Get File from pod by kubectl cp command or kubernetes api server
1. kubectl cp
We can copy file from pod to local destination by kubectl cp
.
# Copy /tmp/foo_dir local directory to /tmp/bar_dir
# in a remote pod in the default namespace
kubectl cp /tmp/foo_dir <some-pod>:/tmp/foo_dir
# Copy /tmp/foo local file to /tmp/bar in a remote pod
# in a specific container
kubectl cp /tmp/foo <some-pod>:/tmp/foo -c <specific-container>
# Copy /tmp/foo local file to /tmp/bar in a remote pod
# in namespace <some-namespace>
kubectl cp /tmp/foo <some-namespace>/<some-pod>:/tmp/foo
# Copy /tmp/foo from a remote pod to /tmp/bar locally
kubectl cp <some-namespace>/<some-pod>:/tmp/foo foo
kubectl cp
implement by tar
internal, you can read the source codes kubectl/pkg/cmd/cp/cp.go at master · kubernetes/kubectl · GitHub
2. kubernetes api server
const kubernetesClient = new KubernetesClientAPI('<cluster-name>', '<k8sCfg>')
const cpApiIns = kubernetesClient.getCpApiIns()
// copy file from pod to localFile
await cpApiIns.cpFromPod(namespace, podName, container, filePath, localFileName)
3. Stream file to Response
res.setHeader('Content-Disposition', `attachment; filename=${localFileName};`)
const statInfo = await stat(localFileName)
res.setHeader('Content-Length', statInfo.size)

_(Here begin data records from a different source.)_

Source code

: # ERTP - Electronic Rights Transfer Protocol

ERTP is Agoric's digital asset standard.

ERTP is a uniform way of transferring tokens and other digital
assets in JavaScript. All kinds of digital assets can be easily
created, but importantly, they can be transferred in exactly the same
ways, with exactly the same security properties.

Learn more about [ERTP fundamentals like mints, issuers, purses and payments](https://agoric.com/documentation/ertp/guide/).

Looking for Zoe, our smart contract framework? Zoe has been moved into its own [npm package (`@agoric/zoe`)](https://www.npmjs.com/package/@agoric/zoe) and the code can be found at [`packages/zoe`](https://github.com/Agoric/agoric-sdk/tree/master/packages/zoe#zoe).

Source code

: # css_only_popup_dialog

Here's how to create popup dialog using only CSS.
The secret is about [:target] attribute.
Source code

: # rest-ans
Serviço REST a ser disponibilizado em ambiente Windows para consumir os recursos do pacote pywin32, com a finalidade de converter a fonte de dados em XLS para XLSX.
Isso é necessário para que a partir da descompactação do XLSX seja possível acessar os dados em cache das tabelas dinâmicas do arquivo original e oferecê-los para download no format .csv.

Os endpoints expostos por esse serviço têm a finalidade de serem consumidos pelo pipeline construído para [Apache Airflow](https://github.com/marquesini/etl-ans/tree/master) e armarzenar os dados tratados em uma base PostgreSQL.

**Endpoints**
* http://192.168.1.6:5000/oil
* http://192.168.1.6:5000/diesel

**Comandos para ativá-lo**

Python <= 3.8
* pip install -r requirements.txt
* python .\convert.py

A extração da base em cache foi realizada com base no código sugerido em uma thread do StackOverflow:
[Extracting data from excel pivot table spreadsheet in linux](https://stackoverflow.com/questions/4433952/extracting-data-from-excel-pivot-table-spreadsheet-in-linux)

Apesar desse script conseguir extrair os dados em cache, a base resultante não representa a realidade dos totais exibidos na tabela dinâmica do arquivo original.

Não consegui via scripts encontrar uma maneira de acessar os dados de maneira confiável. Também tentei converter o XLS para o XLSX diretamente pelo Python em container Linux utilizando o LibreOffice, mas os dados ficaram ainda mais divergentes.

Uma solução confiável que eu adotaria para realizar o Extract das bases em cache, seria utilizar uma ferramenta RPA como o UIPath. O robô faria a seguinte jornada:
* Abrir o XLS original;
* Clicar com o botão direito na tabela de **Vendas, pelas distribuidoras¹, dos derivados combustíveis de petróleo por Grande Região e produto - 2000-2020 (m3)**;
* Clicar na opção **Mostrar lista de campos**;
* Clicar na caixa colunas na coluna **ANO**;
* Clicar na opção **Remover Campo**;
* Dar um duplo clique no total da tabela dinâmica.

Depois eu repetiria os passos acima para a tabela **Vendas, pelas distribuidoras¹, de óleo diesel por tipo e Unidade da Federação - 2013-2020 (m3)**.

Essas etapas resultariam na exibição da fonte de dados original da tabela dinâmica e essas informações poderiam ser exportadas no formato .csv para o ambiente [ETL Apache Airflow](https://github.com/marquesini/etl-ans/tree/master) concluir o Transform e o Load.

const readable = fs.createReadStream(localFileName)
return readable
.on('error', err => {
console.error(`get readable stream for ${localFileName} error = %o`, err)
res.status(500).json(wrapError({ message: err.message } as any))
})
.pipe(res)
.on('finish', () => unlink(localFileName))
We have to download pod file to local first, and then send it to user again. If the file is huge, it may be very slow, since we need download the file twice, and write it to disk, and last read it to res.
It cost some cpu resource to execute tar command in pod, and some cpu resource in local to untar the stream.
Stream File from pod to res directly
The above kubectl cp
command could be replaced by kubectl exec
with tar command.
# Copy /tmp/foo_dir local directory to /tmp/bar_dir
# in a remote pod in the default namespace
kubectl cp /tmp/foo_dir <some-pod>:/tmp/foo_dir
tar cf - /tmp/foo_dir | kubectl exec -i <some-pod> -- tar xf -C /tmp/bar_dir -
# Copy /tmp/foo local file to /tmp/bar in a remote pod
# in a specific container
tar cf - /tmp/foo | kubectl exec -i <some-pod> -c <specific-container> -- tar xf -C /tmp/bar -
# Copy /tmp/foo local file to /tmp/bar in a remote pod
# in namespace <some-namespace>
tar cf - /tmp/foo | kubectl exec -i -n <some-namespace> <some-pod> -- tar xf -C /tmp/bar -
# Copy /tmp/foo from a remote pod to /tmp/bar locally
kubectl exec -n <some-namespace> <some-pod> -- tar cf - /tmp/foo | tar xf -C /tmp/bar -
# You can even copy a file from one pod to another!
kubectl exec <some-pod> -- tar cf - /tmp/foo | kubectl exec -i <other-pod> -- tar xf -
if we can stream file to response directly without save it to local disk, we can save the file size by gzip, and stream it to response directly without saving it. We can achieve best performance by this method.
const kubernetesClient = new KubernetesClientAPI('<cluster-name>', '<k8sCfg>')
const execIns = kubernetesClient.getExecApiIns()
const tarCmd = ['tar', '-czf', '-', filePath]
const fileName = filePath.split('/').pop()
res.setHeader('Content-Disposition', `attachment; filename=${fileName}.tar.gz;`)
await execIns.exec(
namespace,
name,
container,
tarCmd,
res,
stderrStream,
null,
false,
(status) => {
const { status: statusCode } = status
if (statusCode === 'Success') return
const stderr = stderrStream.getResult()
console.error(
`execute command: '${tarCmd.join(' ')}' failed, the error = %o, \n stderr = %s`,
status,
stderr
)
if (!res.headersSent) res.writeHead(500)
return res.end(`download file error: ${stderr}`)
},
)
We use exec
api to execute tar -czf - filePath
to get the filePath tar and gzip stream to stdout, and the stdout we pipe to res directly.
Compare with the first method, we don’t save file and read it to res again. The file size get down from 3.9G to 638M, it decrease 84% of original, it can be downloaded faster than original one.
We don’t untar the stream, we pipe the gzip tar stream to response on the contrary.
Conclusion
We should avoid to write file to disk and read it again, reduce io operations. Take advantage of stream in memory instead. It can speed up the process progress and save lot of system resources.